== Segment start ==
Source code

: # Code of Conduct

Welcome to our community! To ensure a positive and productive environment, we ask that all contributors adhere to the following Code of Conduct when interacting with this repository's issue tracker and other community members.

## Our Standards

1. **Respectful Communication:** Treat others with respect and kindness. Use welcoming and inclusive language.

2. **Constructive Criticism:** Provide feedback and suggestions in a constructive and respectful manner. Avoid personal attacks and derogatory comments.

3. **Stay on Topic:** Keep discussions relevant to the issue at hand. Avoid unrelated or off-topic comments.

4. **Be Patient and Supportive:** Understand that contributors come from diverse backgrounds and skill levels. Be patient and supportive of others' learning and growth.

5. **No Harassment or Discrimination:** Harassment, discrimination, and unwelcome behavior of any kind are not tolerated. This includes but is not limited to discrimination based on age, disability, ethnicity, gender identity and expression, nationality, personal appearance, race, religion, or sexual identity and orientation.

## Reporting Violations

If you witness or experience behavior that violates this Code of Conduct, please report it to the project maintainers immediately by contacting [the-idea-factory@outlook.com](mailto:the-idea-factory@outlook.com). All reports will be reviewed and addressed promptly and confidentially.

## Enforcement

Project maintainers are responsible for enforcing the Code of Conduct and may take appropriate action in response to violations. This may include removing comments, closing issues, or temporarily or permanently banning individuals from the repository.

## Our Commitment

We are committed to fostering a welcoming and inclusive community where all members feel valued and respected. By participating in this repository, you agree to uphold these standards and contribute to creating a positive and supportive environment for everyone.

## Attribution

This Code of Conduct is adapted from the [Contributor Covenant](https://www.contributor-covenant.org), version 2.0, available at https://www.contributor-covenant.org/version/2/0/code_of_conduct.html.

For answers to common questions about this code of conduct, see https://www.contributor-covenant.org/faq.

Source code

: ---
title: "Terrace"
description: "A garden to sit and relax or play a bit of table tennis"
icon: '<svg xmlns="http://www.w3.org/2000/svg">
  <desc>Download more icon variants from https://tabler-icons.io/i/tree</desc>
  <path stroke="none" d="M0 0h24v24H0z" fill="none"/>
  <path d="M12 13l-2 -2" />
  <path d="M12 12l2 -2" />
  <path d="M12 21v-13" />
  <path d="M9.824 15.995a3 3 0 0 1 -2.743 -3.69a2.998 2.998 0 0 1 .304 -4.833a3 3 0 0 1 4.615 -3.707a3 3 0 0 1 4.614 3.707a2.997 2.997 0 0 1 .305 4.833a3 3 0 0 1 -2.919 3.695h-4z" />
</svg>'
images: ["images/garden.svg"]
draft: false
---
== Segment end ==
== Segment start ==
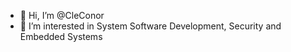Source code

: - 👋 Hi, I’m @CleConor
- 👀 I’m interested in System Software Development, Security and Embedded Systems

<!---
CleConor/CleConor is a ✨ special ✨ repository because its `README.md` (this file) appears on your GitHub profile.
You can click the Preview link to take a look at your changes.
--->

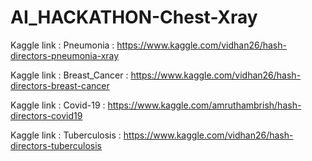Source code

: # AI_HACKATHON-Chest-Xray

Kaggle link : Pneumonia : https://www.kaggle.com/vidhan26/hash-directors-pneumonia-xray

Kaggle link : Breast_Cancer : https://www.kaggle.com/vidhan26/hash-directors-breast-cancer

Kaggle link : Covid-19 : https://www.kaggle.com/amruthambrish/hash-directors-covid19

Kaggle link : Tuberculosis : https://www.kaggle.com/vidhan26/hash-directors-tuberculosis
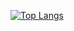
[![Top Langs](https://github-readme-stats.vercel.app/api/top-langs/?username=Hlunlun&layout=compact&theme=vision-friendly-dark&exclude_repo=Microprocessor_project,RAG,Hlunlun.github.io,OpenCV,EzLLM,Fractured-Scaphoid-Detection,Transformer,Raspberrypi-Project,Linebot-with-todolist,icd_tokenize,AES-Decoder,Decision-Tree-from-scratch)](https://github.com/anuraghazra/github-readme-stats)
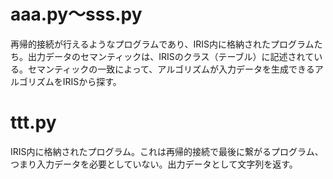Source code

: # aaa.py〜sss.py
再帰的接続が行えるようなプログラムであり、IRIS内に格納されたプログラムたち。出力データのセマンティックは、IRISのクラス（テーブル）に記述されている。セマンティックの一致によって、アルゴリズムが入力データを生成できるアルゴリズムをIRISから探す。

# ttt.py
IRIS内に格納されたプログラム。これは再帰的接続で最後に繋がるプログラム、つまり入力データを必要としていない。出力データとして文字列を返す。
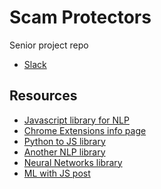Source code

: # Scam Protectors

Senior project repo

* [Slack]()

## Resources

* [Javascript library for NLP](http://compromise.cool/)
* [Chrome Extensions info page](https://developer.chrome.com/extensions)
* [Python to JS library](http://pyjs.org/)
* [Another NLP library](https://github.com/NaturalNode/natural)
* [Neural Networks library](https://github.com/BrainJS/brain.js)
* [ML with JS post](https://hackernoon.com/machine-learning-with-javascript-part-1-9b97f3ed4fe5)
== Segment end ==
**EXERCISE BRIEF**
Going back to the data above, write out everything from the line with "Hi, I’m @CleConor" down to the line with "[ML with JS", both included, leaving every picture out.

**RESULT FOR THIS EXERCISE**
: - 👋 Hi, I’m @CleConor
- 👀 I’m interested in System Software Development, Security and Embedded Systems

<!---
CleConor/CleConor is a ✨ special ✨ repository because its `README.md` (this file) appears on your GitHub profile.
You can click the Preview link to take a look at your changes.
--->

Source code

: # AI_HACKATHON-Chest-Xray

Kaggle link : Pneumonia : https://www.kaggle.com/vidhan26/hash-directors-pneumonia-xray

Kaggle link : Breast_Cancer : https://www.kaggle.com/vidhan26/hash-directors-breast-cancer

Kaggle link : Covid-19 : https://www.kaggle.com/amruthambrish/hash-directors-covid19

Kaggle link : Tuberculosis : https://www.kaggle.com/vidhan26/hash-directors-tuberculosis
[![Top Langs](https://github-readme-stats.vercel.app/api/top-langs/?username=Hlunlun&layout=compact&theme=vision-friendly-dark&exclude_repo=Microprocessor_project,RAG,Hlunlun.github.io,OpenCV,EzLLM,Fractured-Scaphoid-Detection,Transformer,Raspberrypi-Project,Linebot-with-todolist,icd_tokenize,AES-Decoder,Decision-Tree-from-scratch)](https://github.com/anuraghazra/github-readme-stats)
Source code

: # aaa.py〜sss.py
再帰的接続が行えるようなプログラムであり、IRIS内に格納されたプログラムたち。出力データのセマンティックは、IRISのクラス（テーブル）に記述されている。セマンティックの一致によって、アルゴリズムが入力データを生成できるアルゴリズムをIRISから探す。

# ttt.py
IRIS内に格納されたプログラム。これは再帰的接続で最後に繋がるプログラム、つまり入力データを必要としていない。出力データとして文字列を返す。
Source code

: # Scam Protectors

Senior project repo

* [Slack]()

## Resources

* [Javascript library for NLP](http://compromise.cool/)
* [Chrome Extensions info page](https://developer.chrome.com/extensions)
* [Python to JS library](http://pyjs.org/)
* [Another NLP library](https://github.com/NaturalNode/natural)
* [Neural Networks library](https://github.com/BrainJS/brain.js)
* [ML with JS post](https://hackernoon.com/machine-learning-with-javascript-part-1-9b97f3ed4fe5)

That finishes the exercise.